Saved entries
*** Block opens ***

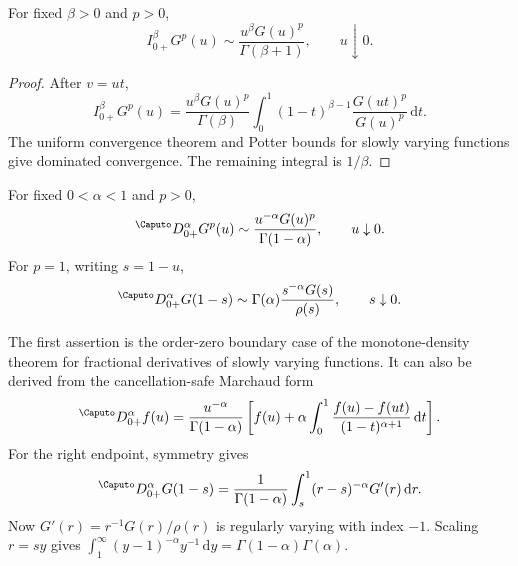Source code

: \documentclass[11pt,oneside]{article}
\theoremstyle{definition}
\theoremstyle{remark}
\newcommand{\dd}{\,\mathrm d}
\newcommand{\1}{\mathbf 1}
\begin{document}
\begin{proposition}
\label{p11:prop:leading-RL-G}
For fixed $\beta>0$ and $p>0$,
\begin{equation}
 I_{0+}^{\beta}G^p(u)
 \sim\frac{u^\beta G(u)^p}{\Gamma(\beta+1)},
 \qquad u\downarrow0.
 \label{p11:eq:RL-G-leading}
\end{equation}
\end{proposition}

\begin{proof}
After $v=ut$,
\begin{equation}
 I_{0+}^{\beta}G^p(u)
 =\frac{u^\beta G(u)^p}{\Gamma(\beta)}
  \int_0^1(1-t)^{\beta-1}
  \frac{G(ut)^p}{G(u)^p}\dd t.
\end{equation}
The uniform convergence theorem and Potter bounds for slowly varying
functions give dominated convergence.  The remaining integral is $1/\beta$.
\end{proof}

\begin{proposition}
\label{p11:prop:caputo-endpoints}
For fixed $0<\alpha<1$ and $p>0$,
\begin{equation}
 {}^{\Caputo}D_{0+}^{\alpha}G^p(u)
 \sim\frac{u^{-\alpha}G(u)^p}{\Gamma(1-\alpha)},
 \qquad u\downarrow0.
 \label{p11:eq:caputo-left-leading}
\end{equation}
For $p=1$, writing $s=1-u$,
\begin{equation}
 {}^{\Caputo}D_{0+}^{\alpha}G(1-s)
 \sim\Gamma(\alpha)
 \frac{s^{-\alpha}G(s)}{\rho(s)},
 \qquad s\downarrow0.
 \label{p11:eq:caputo-right-leading}
\end{equation}
\end{proposition}

\begin{proofidea}
The first assertion is the order-zero boundary case of the monotone-density
theorem for fractional derivatives of slowly varying functions.  It can also
be derived from the cancellation-safe Marchaud form
\begin{equation}
 {}^{\Caputo}D_{0+}^{\alpha}f(u)
 =\frac{u^{-\alpha}}{\Gamma(1-\alpha)}\left[
 f(u)+\alpha\int_0^1
 \frac{f(u)-f(ut)}{(1-t)^{\alpha+1}}\dd t
 \right].
\end{equation}
For the right endpoint, symmetry gives
\begin{equation}
 {}^{\Caputo}D_{0+}^{\alpha}G(1-s)
 =\frac1{\Gamma(1-\alpha)}
  \int_s^1(r-s)^{-\alpha}G'(r)\dd r.
\end{equation}
Now $G'(r)=r^{-1}G(r)/\rho(r)$ is regularly varying with index $-1$.
Scaling $r=sy$ gives
$\int_1^\infty(y-1)^{-\alpha}y^{-1}\dd y
=\Gamma(1-\alpha)\Gamma(\alpha)$.
\end{proofidea}
\end{document}
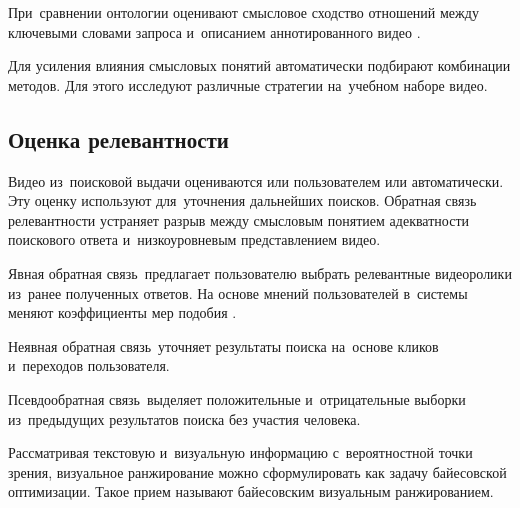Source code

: При~сравнении онтологии оценивают смысловое сходство
отношений между ключевыми словами запроса
и~описанием аннотированного видео \cite{Aytar:2008}.

Для усиления влияния смысловых понятий
автоматически подбирают комбинации методов.
Для этого исследуют различные стратегии на~учебном наборе видео.

\subsection{Оценка релевантности}

Видео из~поисковой выдачи оцениваются или пользователем или автоматически.
Эту оценку используют для~уточнения дальнейших поисков.
Обратная связь релевантности устраняет разрыв между смысловым понятием
адекватности поискового ответа и~низкоуровневым представлением видео.

Явная обратная связь\ предлагает пользователю выбрать
релевантные видеоролики из~ранее полученных ответов.
На основе мнений пользователей в~системы меняют коэффициенты
мер подобия \cite{Chen:2008:a}.

Неявная обратная связь\ уточняет результаты поиска
на~основе кликов и~переходов пользователя.

Псевдообратная связь\
выделяет положительные и~отрицательные выборки
из~предыдущих результатов поиска без участия человека.

Рассматривая текстовую и~визуальную информацию
с~вероятностной точки зрения, визуальное ранжирование
можно сформулировать как задачу байесовской оптимизации.
Такое прием называют байесовским визуальным ранжированием.


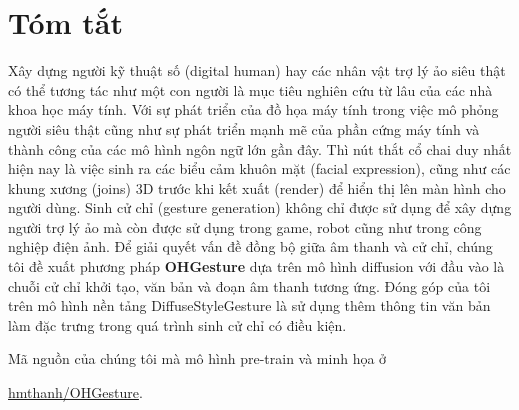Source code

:\chapter*{Tóm tắt}
\label{abstract}

Xây dựng người kỹ thuật số (digital human) hay các nhân vật trợ lý ảo siêu thật có thể tương tác như một con người là mục tiêu nghiên cứu từ lâu của các nhà khoa học máy tính. Với sự phát triển của đồ họa máy tính trong việc mô phỏng người siêu thật cũng như sự phát triển mạnh mẽ của phần cứng máy tính và thành công của các mô hình ngôn ngữ lớn gần đây.
Thì nút thắt cổ chai duy nhất hiện nay là việc sinh ra các biểu cảm khuôn mặt (facial expression), cũng như các khung xương (joins) 3D trước khi kết xuất (render) để hiển thị lên màn hình cho người dùng.
Sinh cử chỉ (gesture generation) không chỉ được sử dụng để xây dựng người trợ lý ảo mà còn được sử dụng trong game, robot cũng như trong công nghiệp điện ảnh.
Để giải quyết vấn đề đồng bộ giữa âm thanh và cử chỉ, chúng tôi đề xuất phương pháp \textbf{OHGesture} dựa trên mô hình diffusion với đầu vào là chuỗi cử chỉ khởi tạo, văn bản và đoạn âm thanh tương ứng.
Đóng góp của tôi trên mô hình nền tảng DiffuseStyleGesture \cite{yang2023diffusestylegesture} là sử dụng thêm thông tin văn bản làm đặc trưng trong quá trình sinh cử chỉ có điều kiện.

Mã nguồn của chúng tôi mà mô hình pre-train và minh họa ở

\href{https://github.com/hmthanh/OHGesture}{hmthanh/OHGesture}.





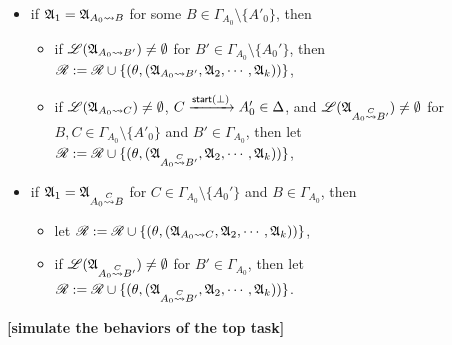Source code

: {\begin{minipage}{\textwidth}
{\begin{enumerate}
\begin{itemize}
      \item if  ${\mathfrak{A} }_1 = {\mathfrak{A} }_{A_0\rightsquigarrow B}$ for some $B \in \Gamma_{A_0} \setminus \{A'_0\}$, then
      \begin{itemize}
      \item if ${\mathscr{L} }({\mathfrak{A} }_{A_0\rightsquigarrow B'}) \neq \emptyset$ for $B' \in \Gamma_{A_0}\setminus\{A_0'\}$, then $\mathscr{R} := \mathscr{R} \cup \{(\theta, ({\mathfrak{A} }_{A_0 \rightsquigarrow B'}, {\mathfrak{A} }_2,\cdots,{\mathfrak{A} }_k))\}$,
      \item if ${\mathscr{L} }({\mathfrak{A} }_{A_0 \rightsquigarrow C}) \neq \emptyset$, $C \xrightarrow[]{{\mathsf{start} }(\bot)} A_0' \in \Delta$, and ${\mathscr{L} }({\mathfrak{A} }_{A_0 \stackrel{C}{\rightsquigarrow} B'}) \neq \emptyset$ for $B, C \in \Gamma_{A_0} \setminus \{A'_0\}$ and $B' \in \Gamma_{A_0}$, then let $\mathscr{R} := \mathscr{R} \cup \{(\theta, ({\mathfrak{A} }_{A_0\stackrel{C}\rightsquigarrow B'}, {\mathfrak{A} }_2,\cdots,{\mathfrak{A} }_k))\}$,
      \end{itemize}
        \item if ${\mathfrak{A} }_1 = {\mathfrak{A} }_{A_0\stackrel{C}\rightsquigarrow B}$ for $C \in\Gamma_{A_0}\setminus\{A_0'\}$ and $B \in \Gamma_{A_0}$, then 
        \begin{itemize}
        \item let $\mathscr{R} := \mathscr{R} \cup \{(\theta, ({\mathfrak{A} }_{A_0\rightsquigarrow C}, {\mathfrak{A} }_2,\cdots,{\mathfrak{A} }_k))\}$, 
       \item if ${\mathscr{L} }({\mathfrak{A} }_{A_0 \stackrel{C}{\rightsquigarrow} B'}) \neq \emptyset$ for $B' \in \Gamma_{A_0}$, then let $\mathscr{R} := \mathscr{R} \cup \{(\theta, ({\mathfrak{A} }_{A_0\stackrel{C}{\rightsquigarrow} B'}, {\mathfrak{A} }_2,\cdots,{\mathfrak{A} }_k))\}$.
       \end{itemize}
    \end{itemize}
        \textbf{[simulate the behaviors of the top task]}
\end{enumerate}
}
\end{minipage}
}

*** Block closes ***

● **Action item**
Print the data above verbatim from the first line through the line holding "отношений между ключевыми словами запроса", leaving every picture out.

● **Result of this task**
Source code

: \documentclass[11pt,oneside]{article}
\theoremstyle{definition}
\theoremstyle{remark}
\newcommand{\dd}{\,\mathrm d}
\newcommand{\1}{\mathbf 1}
\begin{document}
\begin{proposition}
\label{p11:prop:leading-RL-G}
For fixed $\beta>0$ and $p>0$,
\begin{equation}
 I_{0+}^{\beta}G^p(u)
 \sim\frac{u^\beta G(u)^p}{\Gamma(\beta+1)},
 \qquad u\downarrow0.
 \label{p11:eq:RL-G-leading}
\end{equation}
\end{proposition}

\begin{proof}
After $v=ut$,
\begin{equation}
 I_{0+}^{\beta}G^p(u)
 =\frac{u^\beta G(u)^p}{\Gamma(\beta)}
  \int_0^1(1-t)^{\beta-1}
  \frac{G(ut)^p}{G(u)^p}\dd t.
\end{equation}
The uniform convergence theorem and Potter bounds for slowly varying
functions give dominated convergence.  The remaining integral is $1/\beta$.
\end{proof}

\begin{proposition}
\label{p11:prop:caputo-endpoints}
For fixed $0<\alpha<1$ and $p>0$,
\begin{equation}
 {}^{\Caputo}D_{0+}^{\alpha}G^p(u)
 \sim\frac{u^{-\alpha}G(u)^p}{\Gamma(1-\alpha)},
 \qquad u\downarrow0.
 \label{p11:eq:caputo-left-leading}
\end{equation}
For $p=1$, writing $s=1-u$,
\begin{equation}
 {}^{\Caputo}D_{0+}^{\alpha}G(1-s)
 \sim\Gamma(\alpha)
 \frac{s^{-\alpha}G(s)}{\rho(s)},
 \qquad s\downarrow0.
 \label{p11:eq:caputo-right-leading}
\end{equation}
\end{proposition}

\begin{proofidea}
The first assertion is the order-zero boundary case of the monotone-density
theorem for fractional derivatives of slowly varying functions.  It can also
be derived from the cancellation-safe Marchaud form
\begin{equation}
 {}^{\Caputo}D_{0+}^{\alpha}f(u)
 =\frac{u^{-\alpha}}{\Gamma(1-\alpha)}\left[
 f(u)+\alpha\int_0^1
 \frac{f(u)-f(ut)}{(1-t)^{\alpha+1}}\dd t
 \right].
\end{equation}
For the right endpoint, symmetry gives
\begin{equation}
 {}^{\Caputo}D_{0+}^{\alpha}G(1-s)
 =\frac1{\Gamma(1-\alpha)}
  \int_s^1(r-s)^{-\alpha}G'(r)\dd r.
\end{equation}
Now $G'(r)=r^{-1}G(r)/\rho(r)$ is regularly varying with index $-1$.
Scaling $r=sy$ gives
$\int_1^\infty(y-1)^{-\alpha}y^{-1}\dd y
=\Gamma(1-\alpha)\Gamma(\alpha)$.
\end{proofidea}
\end{document}
Source code

: При~сравнении онтологии оценивают смысловое сходство
отношений между ключевыми словами запроса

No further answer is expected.